22 settembre – Vietnam, nuovi bombardamenti su Haiphong e Hanoi. - Italia, si allarga il fronte delle occupazioni: Vanzetti, Valle Ticino, OMECA, CIVI, Meccanurgica; blocco delle miniere di Agrigento, a Roma gli autisti bloccano le Poste; sciopero dei dipendenti degli enti lirici. E' del 10% il tasso di evasione scolastica della scuola dell'obbligo.
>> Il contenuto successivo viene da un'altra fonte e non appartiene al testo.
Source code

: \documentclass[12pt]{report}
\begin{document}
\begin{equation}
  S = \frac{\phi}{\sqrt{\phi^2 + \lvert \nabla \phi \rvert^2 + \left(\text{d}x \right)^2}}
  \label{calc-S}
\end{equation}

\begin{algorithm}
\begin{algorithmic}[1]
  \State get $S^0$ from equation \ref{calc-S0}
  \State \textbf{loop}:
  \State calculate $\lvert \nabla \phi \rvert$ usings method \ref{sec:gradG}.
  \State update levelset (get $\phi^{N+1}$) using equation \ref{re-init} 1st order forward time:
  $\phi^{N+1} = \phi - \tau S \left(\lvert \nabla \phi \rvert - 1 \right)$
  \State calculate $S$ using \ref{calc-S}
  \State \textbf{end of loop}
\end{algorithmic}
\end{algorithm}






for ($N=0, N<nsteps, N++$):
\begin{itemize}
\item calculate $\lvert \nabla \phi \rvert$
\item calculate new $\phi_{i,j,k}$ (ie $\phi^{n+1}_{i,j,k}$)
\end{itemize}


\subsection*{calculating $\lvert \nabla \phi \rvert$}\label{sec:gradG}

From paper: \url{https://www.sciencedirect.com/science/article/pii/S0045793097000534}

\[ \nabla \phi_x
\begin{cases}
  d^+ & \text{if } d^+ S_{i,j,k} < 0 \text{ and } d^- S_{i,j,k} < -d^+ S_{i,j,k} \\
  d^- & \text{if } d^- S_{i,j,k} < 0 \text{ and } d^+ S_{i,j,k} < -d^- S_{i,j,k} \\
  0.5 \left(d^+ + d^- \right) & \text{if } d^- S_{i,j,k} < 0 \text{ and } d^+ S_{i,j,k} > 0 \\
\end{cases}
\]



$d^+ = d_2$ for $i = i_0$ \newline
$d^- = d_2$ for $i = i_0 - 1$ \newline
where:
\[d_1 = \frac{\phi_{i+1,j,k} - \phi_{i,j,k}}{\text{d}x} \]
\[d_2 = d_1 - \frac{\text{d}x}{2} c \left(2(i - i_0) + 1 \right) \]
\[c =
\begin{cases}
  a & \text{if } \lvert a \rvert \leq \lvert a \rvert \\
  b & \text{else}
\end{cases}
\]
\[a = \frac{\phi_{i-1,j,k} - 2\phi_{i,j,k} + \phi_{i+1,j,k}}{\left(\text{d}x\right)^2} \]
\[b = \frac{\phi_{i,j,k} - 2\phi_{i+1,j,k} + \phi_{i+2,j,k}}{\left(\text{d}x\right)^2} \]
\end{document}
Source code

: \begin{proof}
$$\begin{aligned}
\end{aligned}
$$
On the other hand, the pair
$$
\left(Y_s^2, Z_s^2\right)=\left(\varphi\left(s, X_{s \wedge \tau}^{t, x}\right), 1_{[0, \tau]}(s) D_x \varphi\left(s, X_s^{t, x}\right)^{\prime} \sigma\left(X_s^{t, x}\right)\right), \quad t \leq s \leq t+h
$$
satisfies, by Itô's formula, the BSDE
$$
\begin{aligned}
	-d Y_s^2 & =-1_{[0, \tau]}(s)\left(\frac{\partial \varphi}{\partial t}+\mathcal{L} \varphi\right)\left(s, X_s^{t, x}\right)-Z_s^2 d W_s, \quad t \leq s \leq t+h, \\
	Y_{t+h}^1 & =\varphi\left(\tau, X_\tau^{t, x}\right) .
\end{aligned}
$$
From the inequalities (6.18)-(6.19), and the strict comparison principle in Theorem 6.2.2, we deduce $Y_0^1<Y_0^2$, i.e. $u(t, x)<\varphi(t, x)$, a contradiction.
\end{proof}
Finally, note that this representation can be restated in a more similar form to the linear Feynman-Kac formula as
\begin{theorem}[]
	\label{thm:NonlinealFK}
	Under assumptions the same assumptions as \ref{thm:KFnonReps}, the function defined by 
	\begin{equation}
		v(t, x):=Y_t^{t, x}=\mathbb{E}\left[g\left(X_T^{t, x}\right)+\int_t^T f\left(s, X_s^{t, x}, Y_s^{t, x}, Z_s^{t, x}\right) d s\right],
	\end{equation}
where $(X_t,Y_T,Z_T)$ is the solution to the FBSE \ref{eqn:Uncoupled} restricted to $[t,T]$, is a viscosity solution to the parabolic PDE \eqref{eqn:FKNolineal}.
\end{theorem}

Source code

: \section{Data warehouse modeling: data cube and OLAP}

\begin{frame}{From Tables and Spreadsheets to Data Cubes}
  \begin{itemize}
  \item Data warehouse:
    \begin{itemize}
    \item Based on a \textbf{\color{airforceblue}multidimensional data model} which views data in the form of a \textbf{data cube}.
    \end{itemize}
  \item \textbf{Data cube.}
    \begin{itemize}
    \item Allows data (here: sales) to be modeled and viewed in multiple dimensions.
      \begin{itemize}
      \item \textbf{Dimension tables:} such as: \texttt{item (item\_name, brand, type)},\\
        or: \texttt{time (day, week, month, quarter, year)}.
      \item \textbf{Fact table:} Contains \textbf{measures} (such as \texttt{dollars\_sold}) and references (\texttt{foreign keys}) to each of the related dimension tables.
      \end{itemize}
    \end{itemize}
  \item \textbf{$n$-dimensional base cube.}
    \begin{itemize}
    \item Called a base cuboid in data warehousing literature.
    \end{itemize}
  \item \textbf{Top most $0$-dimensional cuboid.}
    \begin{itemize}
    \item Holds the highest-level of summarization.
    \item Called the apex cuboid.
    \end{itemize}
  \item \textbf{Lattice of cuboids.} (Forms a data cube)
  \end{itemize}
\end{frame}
23 settembre – Italia, a Napoli è scandalo delle lottizzazioni: incriminati l'ex sindaco democristiano e il presidente dell'INCIS, oltre a 14 costruttori e al segretario generale dell'Istituto. Primo successo nel Delta, dove saranno prosciugate le valli per la pesca, una delle rivendicazioni fondamentali dei residenti. E' sciopero generale a Reggio Calabria dove continua la lotta degli operai dell'OMECA, e proseguono anche le occupazioni della Meccanurgica, delle Officine di Reggio Calabria, della Valle Ticino e della Vanzetti, cui si aggiunge quella della MAGEN di Molfetta; a Trieste si fermano 11.000 edili. A Milano, la Procura della Repubblica procede all'incriminazione di 1541 vigili che scioperavano, in base all'art. 330 del Cp per "abbandono collettivo dei pubblici servizi". Continua la protesta degli autisti delle Poste a Roma: abbandonati 80.000 pacchi sul marciapiedi davanti alla sede centrale.
Dubbi amletici: in Italia prende vita all'interno del PCI una vivace polemica contro l'occidentalizzazione dell'URSS: aumento esponenziale delle automobili, minigonne e vestiti carini, addirittura i tacchi e il trucco, ma siamo impazziti? E il socialismo dov'è, si chiedono allarmati i comunisti ortodossi: quei bei cappotti logori e bucati, i meravigliosi branchi di pedoni con le scarpe rotte che imbarcano acqua o neve al mutar delle stagioni, le fantastiche donne coi baffi appena pettinati vestite da matrioske con almeno quattro figli in braccio, che fine hanno fatto? EH? RIDATECELI!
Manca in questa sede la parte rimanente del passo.